道路には、なんとなくムーミンに出てきそうな木々の気配は感じられます。
これがもうちょっと冬に近づくと道路も木々も真っ白い雪で覆われて、「しーーーーん」という音が聞こえて、木陰からムーミンがこちらを覗いているような気さえするのです。
パリでは絶対にないヘルシンキならではの環境です。
だからこそ、私は好きなのかもしれません。パリも大好きだけれど、やっぱり大都会なので、皆あくせくしているのです。

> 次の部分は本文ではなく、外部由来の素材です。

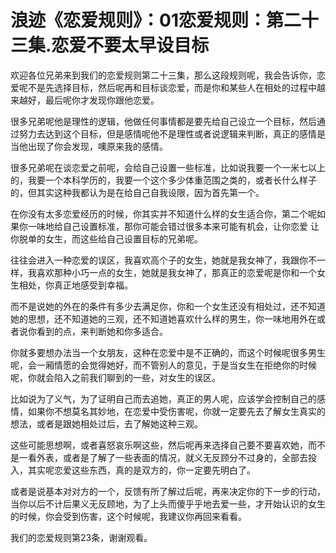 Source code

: # 浪迹《恋爱规则》：01恋爱规则：第二十三集.恋爱不要太早设目标

欢迎各位兄弟来到我们的恋爱规则第二十三集，那么这段规则呢，我会告诉你，恋爱呢不是先选择目标，然后呢再和目标谈恋爱，而是你和某些人在相处的过程中越来越好，最后呢你才发现你跟他恋爱。

很多兄弟呢他是理性的逻辑，他做任何事情都是要先给自己设立一个目标，然后通过努力去达到这个目标，但是感情呢他不是理性或者说逻辑来判断，真正的感情是当他出现了你会发现，噢原来我的感情。

很多兄弟呢在谈恋爱之前呢，会给自己设置一些标准，比如说我要一个一米七以上的，我要一个本科学历的，我要一个这个多少体重范围之类的，或者长什么样子的，但其实这种我都认为是在给自己自我设限，因为首先第一个。

在你没有太多恋爱经历的时候，你其实并不知道什么样的女生适合你，第二个呢如果你一味地给自己设置标准，那你可能会错过很多本来可能有机会，让你恋爱 让你脱单的女生，而这些给自己设置目标的兄弟呢。

往往会进入一种恋爱的误区，我喜欢高个子的女生，她就是我女神了，我跟你不一样，我喜欢那种小巧一点的女生，她就是我女神了，那真正的恋爱呢是你和一个女生相处，你真正地感受到幸福。

而不是说她的外在的条件有多少去满足你，你和一个女生还没有相处过，还不知道她的思想，还不知道她的三观，还不知道她喜欢什么样的男生，你一味地用外在或者说你看到的点，来判断她和你多适合。

你就多要想办法当一个女朋友，这种在恋爱中是不正确的，而这个时候呢很多男生呢，会一厢情愿的会觉得她好，而不管别人的意见，于是当女生在拒绝你的时候呢，你就会陷入之前我们聊到的一些，对女生的误区。

比如说为了义气，为了证明自己而去追她，真正的男人呢，应该学会控制自己的感情，如果你不想莫名其妙地，在恋爱中受伤害呢，你就一定要先去了解女生真实的想法，或者是跟她相处过后，去了解她这种三观。

这些可能思想啊，或者喜怒哀乐啊这些，然后呢再来选择自己要不要喜欢她，而不是一看外表，或者是了解了一些表面的情况，就义无反顾分不过身的，全部去投入，其实呢恋爱这些东西，真的是双方的，你一定要先明白了。

或者是说基本对对方的一个，反馈有所了解过后呢，再来决定你的下一步的行动，当你以后不计后果义无反顾地，为了上头而傻乎乎地去爱一些，才开始认识的女生的时候，你会受到伤害，这个时候呢，我建议你再回来看看。

我们的恋爱规则第23条，谢谢观看。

 ヘルシンキで迷って道を尋ねれば、100%やさしく答えてくれるので、気温は凍りつくほど寒さなのに、心がほっと暖かくなる気がします。
パリだとそんなのないですからね。
クリスマスシーズンが近づいて、日照時間が減り、さらに雨なんか続くとバスや地下鉄、スーパーなど公共の場にいる人たちの表情がどっと曇って、なんだかみんなとっても意地悪になります。
ちょっとぶつかっただけで大喧嘩になったり、接客もいつも無愛想なのに、さらに無愛想になる!
アムールの街、パリなんていっても、ロマンティックどころか悪夢のパリの様相です。
ただパリの街は、寒くなれば白い霧が立ち、雨が降れば石畳が濡れてセクシーになり、年がら年中美しいのはさすがです。

 なんだか今週は旅路のつれづれになってしまいましたね。
これから11月の頭まで日本に滞在して、最近、日本に帰るときは少し外国人目線になって新鮮に見える日本の色々についてお話しようと思います。